UPSTREAM_SOURCES = {
    "crossref": f"openalex{ENV_SUFFIX}.crossref.crossref_works",
    "datacite": f"openalex{ENV_SUFFIX}.datacite.datacite_works",
    "pdf": f"openalex{ENV_SUFFIX}.pdf.pdf_works",
    "pubmed": f"openalex{ENV_SUFFIX}.pubmed.pubmed_works",
    "repo": f"openalex{ENV_SUFFIX}.repo.repo_works",
    "landing_page": f"openalex{ENV_SUFFIX}.landing_page.landing_page_works",
    "mag": f"openalex{ENV_SUFFIX}.mag.mag_dlt_works"
}

# Step 1: Union upstreams into a streaming view
@dlt.view(name="locations_parsed_union")
def locations_parsed_union():
    dfs = []
    for path in UPSTREAM_SOURCES.values():
        df = (
            spark.readStream
            .option("readChangeFeed", "true")
            .table(path)
            .filter(F.col("_change_type").isin("insert", "update_postimage", "delete"))
        )
        dfs.append(df)
    return reduce(lambda d1, d2: d1.unionByName(d2), dfs)

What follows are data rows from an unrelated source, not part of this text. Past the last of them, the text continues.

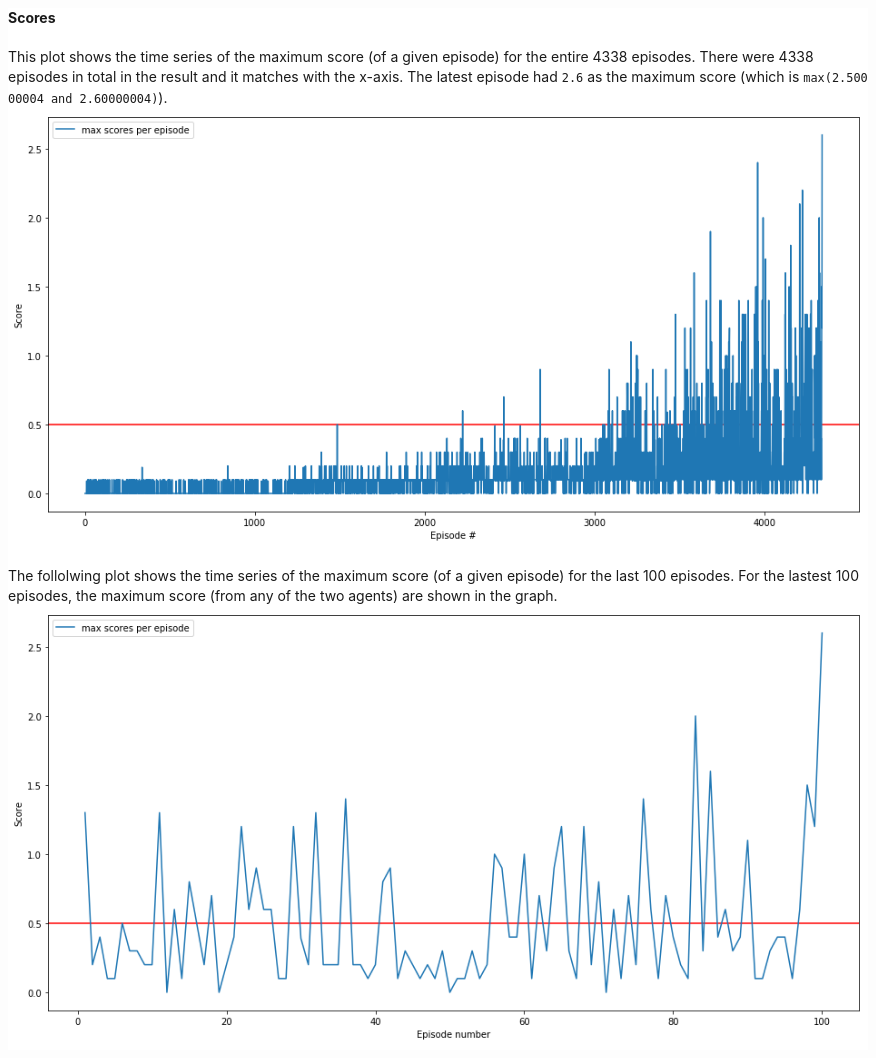 
#### Scores

This plot shows the time series of the maximum score (of a given episode) for the entire 4338 episodes. There were 4338 episodes in total in the result and it matches with the x-axis. The latest episode had `2.6` as the maximum score (which is `max(2.50000004 and 2.60000004)`).
![Score plot (training)](images/max_score_per_episode_full_episodes.png)

The follolwing plot shows the time series of the maximum score (of a given episode) for the last 100 episodes. For the lastest 100 episodes, the maximum score (from any of the two agents) are shown in the graph.
![Score plot (training)](images/max_score_per_episode_last_100_episodes.png)
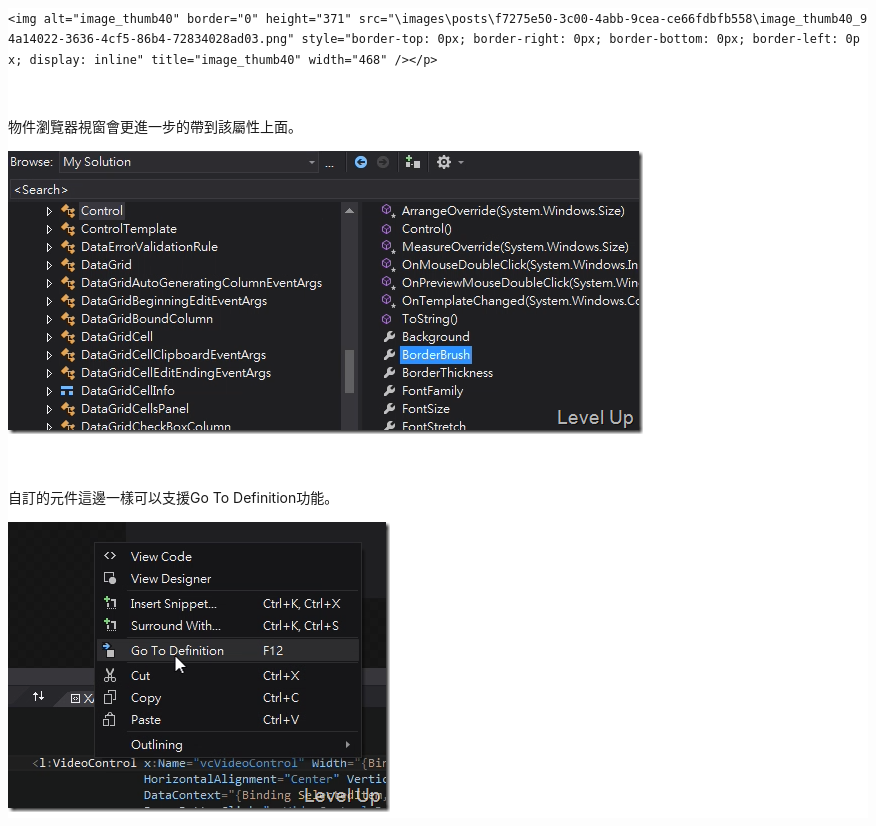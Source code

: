 	<img alt="image_thumb40" border="0" height="371" src="\images\posts\f7275e50-3c00-4abb-9cea-ce66fdbfb558\image_thumb40_94a14022-3636-4cf5-86b4-72834028ad03.png" style="border-top: 0px; border-right: 0px; border-bottom: 0px; border-left: 0px; display: inline" title="image_thumb40" width="468" /></p>
<p>
	 </p>
<p>
	物件瀏覽器視窗會更進一步的帶到該屬性上面。</p>
<p>
	<img alt="image" border="0" height="283" src="\images\posts\f7275e50-3c00-4abb-9cea-ce66fdbfb558\image_thumb.png" style="border-top: 0px; border-right: 0px; border-bottom: 0px; border-left: 0px; display: inline" title="image" width="635" /></p>
<p>
	 </p>
<p>
	自訂的元件這邊一樣可以支援Go To Definition功能。</p>
<p>
	<img alt="image_thumb16" border="0" height="290" src="\images\posts\f7275e50-3c00-4abb-9cea-ce66fdbfb558\image_thumb16_8d6fc78f-007e-4669-a53d-acd7e9f9e5b7.png" style="border-top: 0px; border-right: 0px; border-bottom: 0px; border-left: 0px; display: inline" title="image_thumb16" width="382" /></p>
<p>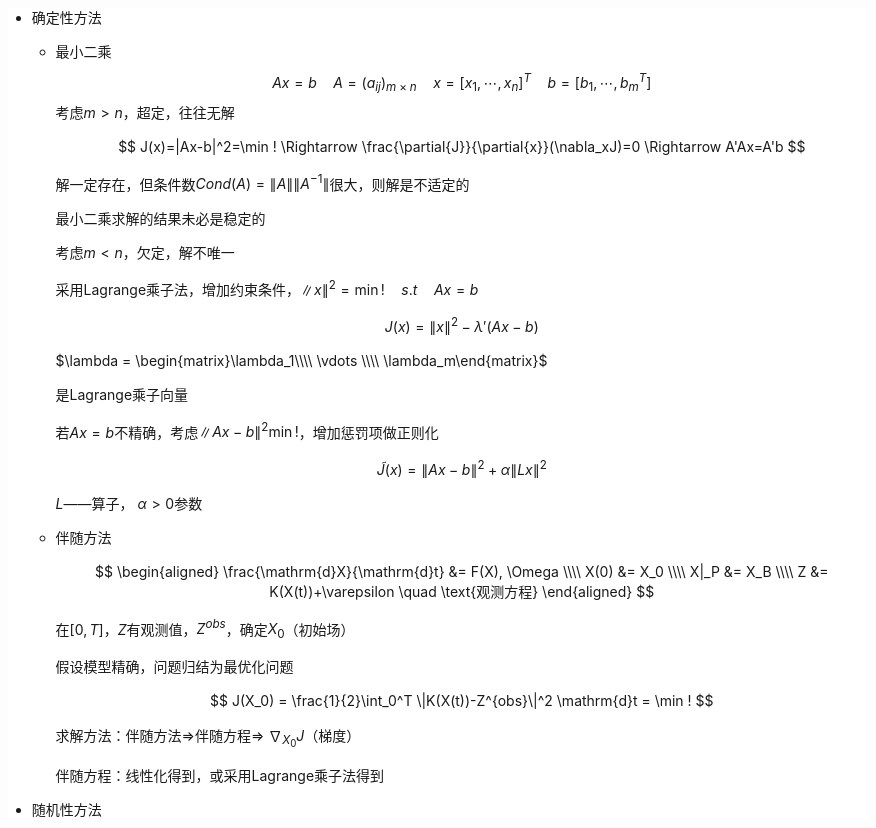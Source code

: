 - 确定性方法
  
  - 最小二乘
    $$
    Ax=b \quad A=(a_{ij})_{m \times n} \quad x=[x_1,\cdots,x_n]^T \quad b=[b_1,\cdots,b_m^T]
    $$
    考虑$m > n$，超定，往往无解
    
    $$
    J(x)=|Ax-b|^2=\min ! \Rightarrow \frac{\partial{J}}{\partial{x}}(\nabla_xJ)=0 \Rightarrow A'Ax=A'b
    $$
    
    解一定存在，但条件数$Cond(A)=\|A\|\|A^{-1}\|$很大，则解是不适定的
    
    最小二乘求解的结果未必是稳定的
    
    考虑$m<n$，欠定，解不唯一
    
    采用Lagrange乘子法，增加约束条件，$\|x\|^2=\min ! \quad s.t \quad Ax=b$
    
    $$
    J(x) = \|x\|^2 - \lambda'(Ax-b)
    $$
    
    $\lambda = \begin{matrix}\lambda_1\\\\ \vdots \\\\ \lambda_m\end{matrix}$
    
    是Lagrange乘子向量
    
    若$Ax=b$不精确，考虑$\|Ax-b\|^2 \min !$，增加惩罚项做正则化
    
    $$
    \tilde{J}(x)=\|Ax-b\|^2+\alpha \|Lx\|^2
    $$
    
    $L$——算子， $\alpha > 0$参数
  
  - 伴随方法
    
    $$
    \begin{aligned}
      \frac{\mathrm{d}X}{\mathrm{d}t} &= F(X), \Omega \\\\
      X(0) &= X_0 \\\\
      X|_P &= X_B \\\\
      Z &= K(X(t))+\varepsilon \quad \text{观测方程}
    \end{aligned}
    $$
    
    在$[0,T]$，$Z$有观测值，$Z^{obs}$，确定$X_0$（初始场）
    
    假设模型精确，问题归结为最优化问题
    
    $$
    J(X_0) = \frac{1}{2}\int_0^T \|K(X(t))-Z^{obs}\|^2 \mathrm{d}t = \min !
    $$
    
    求解方法：伴随方法$\Rightarrow$伴随方程$\Rightarrow$ $\nabla_{X_0}J$（梯度）
    
    伴随方程：线性化得到，或采用Lagrange乘子法得到

- 随机性方法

# Step 2: Define the final SCD1 table and apply changes
dlt.create_streaming_table(
    name="locations_parsed",
    comment=f"Unified parsed works data in {ENV.upper()} environment from Crossref, DataCite, PDF, PubMed, Repo and Landing Page.",
    table_properties={
        "quality": "gold",
        "delta.enableChangeDataFeed": "true",
        "delta.autoOptimize.optimizeWrite": "true",
        "delta.autoOptimize.autoCompact": "true"
    }
)

dlt.apply_changes(
    target="locations_parsed",
    source="locations_parsed_union",
    keys=["native_id"],
    sequence_by="updated_date",
    stored_as_scd_type=1,
    except_column_list=["_change_type", "_commit_version", "_commit_timestamp"],
    apply_as_deletes="lower(_change_type) = 'delete'",  # 👈 Enable DELETE detection
    ignore_null_updates=True                            # 👈 Optional safety for sparse updates
)